Santa's new address: No. 1 Santa Claus Lane, North Pole

Col. Lynn Scheel joins North Pole Community leaders for formal ceremony designating a permanent candy cane marker as Santa's new address Dec. 3, 2010, North Pole, Alaska.  By keeping this program alive, North Pole can continue to recognize the efforts  of its originators at Eielson Air Force base.  Colonel Scheel is the 354th Fighter Wing Vice Wing Commander.  (U.S. Air Force photo by/Airman 1st Class Yash Rojas)

Col. Lynn Scheel joins North Pole Community leaders for formal ceremony designating a permanent candy cane marker as Santa's new address Dec. 3, 2010, North Pole, Alaska. By keeping this program alive, North Pole can continue to recognize the efforts of its originators at Eielson Air Force base.

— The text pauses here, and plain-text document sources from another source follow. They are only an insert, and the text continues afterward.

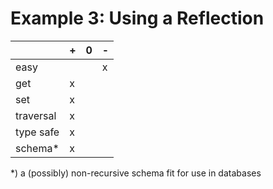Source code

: # Example 3: Using a Reflection

|           | + | 0 | - |
|-----------|---|---|---|
| easy      |   |   | x |
| get       | x |   |   |
| set       | x |   |   |
| traversal | x |   |   |
| type safe | x |   |   |
| schema*   | x |   |   |

*) a (possibly) non-recursive schema fit for use in databases
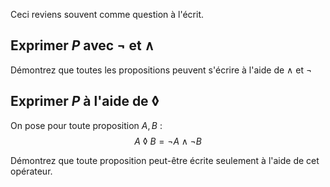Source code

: Ceci reviens souvent comme question à l'écrit.

## Exprimer $P$ avec $\lnot$ et $\land$
Démontrez que toutes les propositions peuvent s'écrire à l'aide de $\land$ et $\lnot$

## Exprimer $P$ à l'aide de $\lozenge$

On pose pour toute proposition $A,B$ : 
$$A\ \lozenge\ B = \lnot A \land \lnot B$$

Démontrez que toute proposition peut-être écrite seulement à l'aide de cet opérateur.
<!--stackedit_data:
eyJoaXN0b3J5IjpbMTYzMDYyNTIyN119
-->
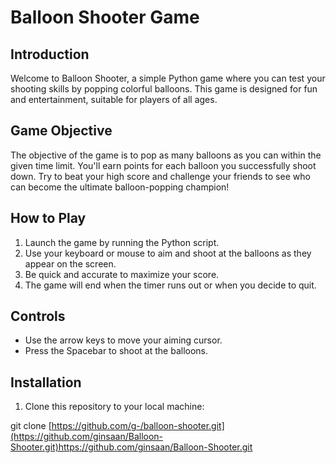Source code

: # Balloon Shooter Game

## Introduction

Welcome to Balloon Shooter, a simple Python game where you can test your shooting skills by popping colorful balloons. This game is designed for fun and entertainment, suitable for players of all ages.

## Game Objective

The objective of the game is to pop as many balloons as you can within the given time limit. You'll earn points for each balloon you successfully shoot down. Try to beat your high score and challenge your friends to see who can become the ultimate balloon-popping champion!

## How to Play

1. Launch the game by running the Python script.
2. Use your keyboard or mouse to aim and shoot at the balloons as they appear on the screen.
3. Be quick and accurate to maximize your score.
4. The game will end when the timer runs out or when you decide to quit.

## Controls

- Use the arrow keys to move your aiming cursor.
- Press the Spacebar to shoot at the balloons.

## Installation

1. Clone this repository to your local machine:

git clone [https://github.com/g-/balloon-shooter.git](https://github.com/ginsaan/Balloon-Shooter.git)https://github.com/ginsaan/Balloon-Shooter.git
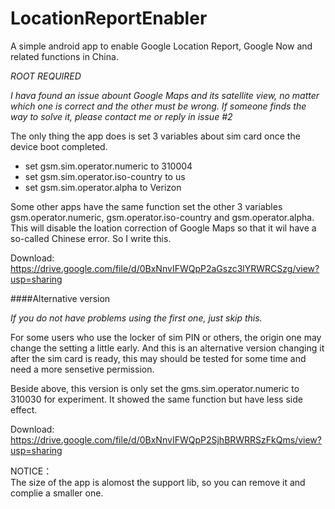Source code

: LocationReportEnabler
=====================

A simple android app to enable Google Location Report, Google Now and related functions in China.

*ROOT REQUIRED*

*I hava found an issue abount Google Maps and its satellite view, no matter which one is correct and the other must be wrong. If someone finds the way to solve it, please contact me or reply in issue #2*

The only thing the app does is set 3 variables about sim card once the device boot completed.

+ set gsm.sim.operator.numeric to 310004
+ set gsm.sim.operator.iso-country to us
+ set gsm.sim.operator.alpha to Verizon

Some other apps have the same function set the other 3 variables gsm.operator.numeric, gsm.operator.iso-country and gsm.operator.alpha. 
This will disable the loation correction of Google Maps so that it wil have a so-called Chinese error. So I write this.

Download: https://drive.google.com/file/d/0BxNnvIFWQpP2aGszc3lYRWRCSzg/view?usp=sharing

####Alternative version

*If you do not have problems using the first one, just skip this.*

For some users who use the locker of sim PIN or others, the origin one may change the setting a little early. And this is an alternative version changing it after the sim card is ready, this may should be tested for some time and need a more sensetive permission. 

Beside above, this version is only set the gms.sim.operator.numeric to 310030 for experiment. It showed the same function but have less side effect.

Download: https://drive.google.com/file/d/0BxNnvIFWQpP2SjhBRWRRSzFkQms/view?usp=sharing


NOTICE：  
The size of the app is alomost the support lib, so you can remove it and complie a smaller one.
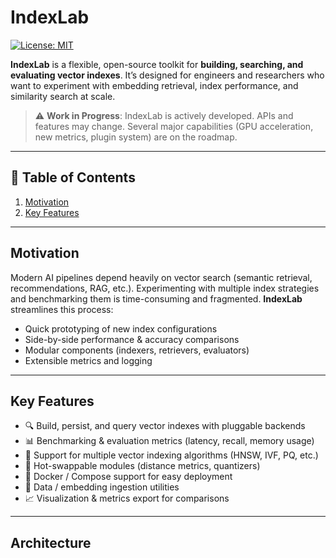 # IndexLab

[![License: MIT](https://img.shields.io/badge/license-MIT-green.svg)](LICENSE)



**IndexLab** is a flexible, open-source toolkit for **building, searching, and evaluating vector indexes**. It’s designed for engineers and researchers who want to experiment with embedding retrieval, index performance, and similarity search at scale.

> ⚠️ **Work in Progress**: IndexLab is actively developed. APIs and features may change. Several major capabilities (GPU acceleration, new metrics, plugin system) are on the roadmap.

---

## 🚀 Table of Contents

1. [Motivation](#motivation)  
2. [Key Features](#key-features)  


---

## Motivation

Modern AI pipelines depend heavily on vector search (semantic retrieval, recommendations, RAG, etc.). Experimenting with multiple index strategies and benchmarking them is time-consuming and fragmented. **IndexLab** streamlines this process:

- Quick prototyping of new index configurations  
- Side-by-side performance & accuracy comparisons  
- Modular components (indexers, retrievers, evaluators)  
- Extensible metrics and logging  

---

## Key Features

- 🔍 Build, persist, and query vector indexes with pluggable backends  
- 📊 Benchmarking & evaluation metrics (latency, recall, memory usage)  
- 🧪 Support for multiple vector indexing algorithms (HNSW, IVF, PQ, etc.)  
- 🔄 Hot-swappable modules (distance metrics, quantizers)  
- 🐳 Docker / Compose support for easy deployment  
- 📂 Data / embedding ingestion utilities  
- 📈 Visualization & metrics export for comparisons  

---

## Architecture

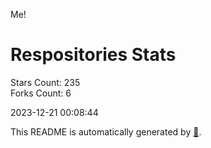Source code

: Me!

# Respositories Stats
Stars Count: 235  
Forks Count: 6

2023-12-21 00:08:44  

This README is automatically generated by [🐰](https://github.com/rnitta/rnitta).
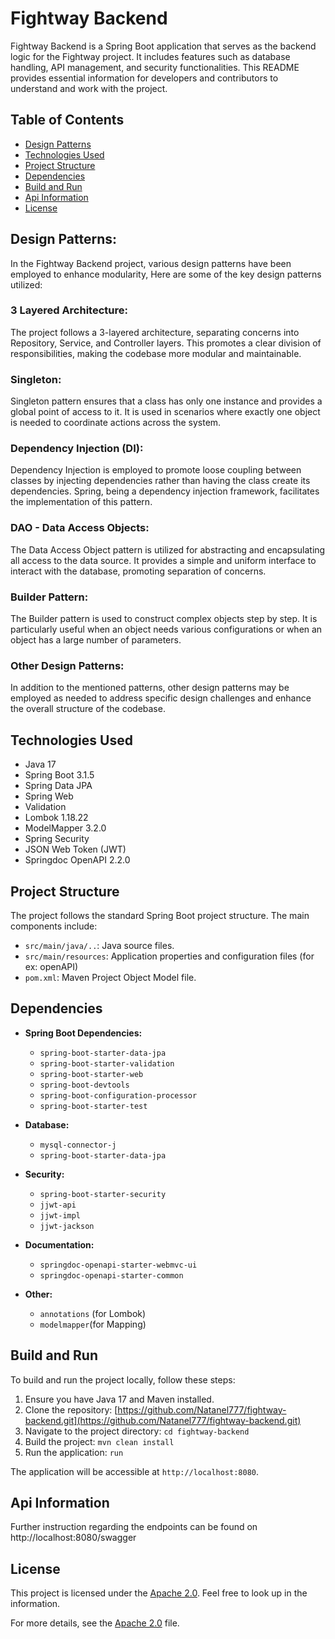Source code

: # Fightway Backend

Fightway Backend is a Spring Boot application that serves as the backend logic for the Fightway project. It includes features such as database handling, API management, and security functionalities. This README provides essential information for developers and contributors to understand and work with the project.

## Table of Contents

- [Design Patterns](#design-patterns)
- [Technologies Used](#technologies-used)
- [Project Structure](#project-structure)
- [Dependencies](#dependencies)
- [Build and Run](#build-and-run)
- [Api Information](#api-information)
- [License](#license)

## Design Patterns:

In the Fightway Backend project, various design patterns have been employed to enhance modularity, Here are some of the key design patterns utilized:

### 3 Layered Architecture:

The project follows a 3-layered architecture, separating concerns into Repository, Service, and Controller layers. This promotes a clear division of responsibilities, making the codebase more modular and maintainable.

### Singleton:

Singleton pattern ensures that a class has only one instance and provides a global point of access to it. It is used in scenarios where exactly one object is needed to coordinate actions across the system.

### Dependency Injection (DI):

Dependency Injection is employed to promote loose coupling between classes by injecting dependencies rather than having the class create its dependencies. Spring, being a dependency injection framework, facilitates the implementation of this pattern.

### DAO - Data Access Objects:

The Data Access Object pattern is utilized for abstracting and encapsulating all access to the data source. It provides a simple and uniform interface to interact with the database, promoting separation of concerns.

### Builder Pattern:

The Builder pattern is used to construct complex objects step by step. It is particularly useful when an object needs various configurations or when an object has a large number of parameters.

### Other Design Patterns:

In addition to the mentioned patterns, other design patterns may be employed as needed to address specific design challenges and enhance the overall structure of the codebase.


## Technologies Used

- Java 17
- Spring Boot 3.1.5
- Spring Data JPA
- Spring Web
- Validation
- Lombok 1.18.22
- ModelMapper 3.2.0
- Spring Security
- JSON Web Token (JWT)
- Springdoc OpenAPI 2.2.0

## Project Structure

The project follows the standard Spring Boot project structure. The main components include:

- `src/main/java/..`: Java source files.
- `src/main/resources`: Application properties and configuration files (for ex: openAPI)
- `pom.xml`: Maven Project Object Model file.

## Dependencies

- **Spring Boot Dependencies:**
  - `spring-boot-starter-data-jpa`
  - `spring-boot-starter-validation`
  - `spring-boot-starter-web`
  - `spring-boot-devtools`
  - `spring-boot-configuration-processor`
  - `spring-boot-starter-test`

- **Database:**
  - `mysql-connector-j`
  - `spring-boot-starter-data-jpa` 


- **Security:**
  - `spring-boot-starter-security`
  - `jjwt-api`
  - `jjwt-impl`
  - `jjwt-jackson`

- **Documentation:**
  - `springdoc-openapi-starter-webmvc-ui`
  - `springdoc-openapi-starter-common`

- **Other:**
  - `annotations` (for Lombok)
  - `modelmapper`(for Mapping)

## Build and Run

To build and run the project locally, follow these steps:

1. Ensure you have Java 17 and Maven installed.
2. Clone the repository: [https://github.com/Natanel777/fightway-backend.git](https://github.com/Natanel777/fightway-backend.git)
3. Navigate to the project directory: `cd fightway-backend`
4. Build the project: `mvn clean install`
5. Run the application: `run`

The application will be accessible at `http://localhost:8080`.

## Api Information

Further instruction regarding the endpoints can be found on http://localhost:8080/swagger

## License

This project is licensed under the [Apache 2.0](https://www.apache.org/licenses/LICENSE-2.0). Feel free to look up in the information.

For more details, see the [Apache 2.0](https://www.apache.org/licenses/LICENSE-2.0) file.


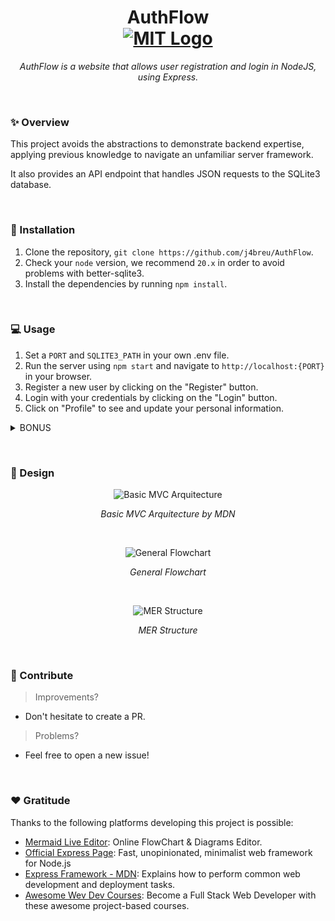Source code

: <h1 align='center'>
    AuthFlow
    <br>
    <a href="https://github.com/j4breu/AuthFlow/blob/main/LICENSE">
    <img
        alt='MIT Logo'
        src='https://img.shields.io/static/v1.svg?style=for-the-badge&label=License&message=MIT&logoColor=d9e0ee&colorA=302d41&colorB=5e81ac'/>
    </a>
    <div></div>
</h1>

<p align='center'>
    <em>AuthFlow is a website that allows user registration and login in NodeJS, using Express.</em>
</p>

&nbsp;

### ✨ Overview

This project avoids the abstractions to demonstrate backend expertise, applying previous knowledge to navigate an unfamiliar server framework.

It also provides an API endpoint that handles JSON requests to the SQLite3 database.

&nbsp;

### 🔌 Installation

1. Clone the repository, `git clone https://github.com/j4breu/AuthFlow`.
2. Check your `node` version, we recommend `20.x` in order to avoid problems with better-sqlite3.
3. Install the dependencies by running `npm install`.

&nbsp;

### 💻 Usage

1. Set a `PORT` and `SQLITE3_PATH` in your own .env file.
2. Run the server using `npm start` and navigate to `http://localhost:{PORT}` in your browser.
3. Register a new user by clicking on the "Register" button.
4. Login with your credentials by clicking on the "Login" button.
5. Click on "Profile" to see and update your personal information.

<details>
  <summary>BONUS</summary>
  <ul>
    <li>
        404 Page.
    </li>
    <li>
        Button "Logout" to use another account.
    </li>
    <li>
        Api testing in <code>/api/v1/users/</code>.
    </li>
  </ul>
</details>

&nbsp;

### 🧠 Design

<p align="center">
    <img src="https://i.postimg.cc/8CHL95bK/Basic-MVC-Arquitecture.png" alt="Basic MVC Arquitecture" align="center">
</p>
<p align="center">
    <em>Basic MVC Arquitecture by MDN</em>
</p>
<br>

<p align="center">
    <img src="https://i.postimg.cc/vZm1Tz7z/General-Flowchart.png" alt="General Flowchart">
</p>
<p align="center">
    <em>General Flowchart</em>
</p>
<br>

<p align="center">
    <img src="https://i.postimg.cc/jj7SnkDz/MER-Structure.png" alt="MER Structure">
</p>
<p align="center">
    <em>MER Structure</em>
</p>

&nbsp;

### 👐 Contribute

> Improvements?

- Don't hesitate to create a PR.

> Problems?

- Feel free to open a new issue!

&nbsp;

### ❤️ Gratitude

Thanks to the following platforms developing this project is possible:

- [Mermaid Live Editor](https://mermaid.live/): Online FlowChart & Diagrams Editor.
- [Official Express Page](https://expressjs.com): Fast, unopinionated, minimalist web framework for Node.js
- [Express Framework - MDN](https://developer.mozilla.org/en-US/docs/Learn/Server-side/Express_Nodejs): Explains how to perform common web development and deployment tasks.
- [Awesome Wev Dev Courses](https://johnsmilga.com): Become a Full Stack Web Developer with these awesome project-based courses.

Colonel Scheel is the 354th Fighter Wing Vice Wing Commander. (U.S. Air Force photo by/Airman 1st Class Yash Rojas)

EIELSON AIR FORCE BASE, Alaska (AFPN) -- The city of North Pole, Alaska, with the assistance of the North Pole Economic Development Corporation, has erected a permanent candy cane marker designating "No. 1 Santa Claus Lane" as the address to which letters to Santa should be addressed.

The recent installation of the candy cane marker, along with policy changes, have ended those privacy issues that threatened to cancel the "Letters to Santa" program earlier this year.

"Now 'Santa Claus' or 'Santa's Mail Bag' has a specific location, and it's assured that once a child sends a letter to 1 Santa Claus Lane, we are going to get it," said Gabby Gaborik, a Letters to Santa volunteer.

Letters to Santa, a program created nearly 60 years ago by members of the 58th Weather Reconnaissance Squadron here, provides children from 1 to 92 a way to write to jolly old Saint Nicholas.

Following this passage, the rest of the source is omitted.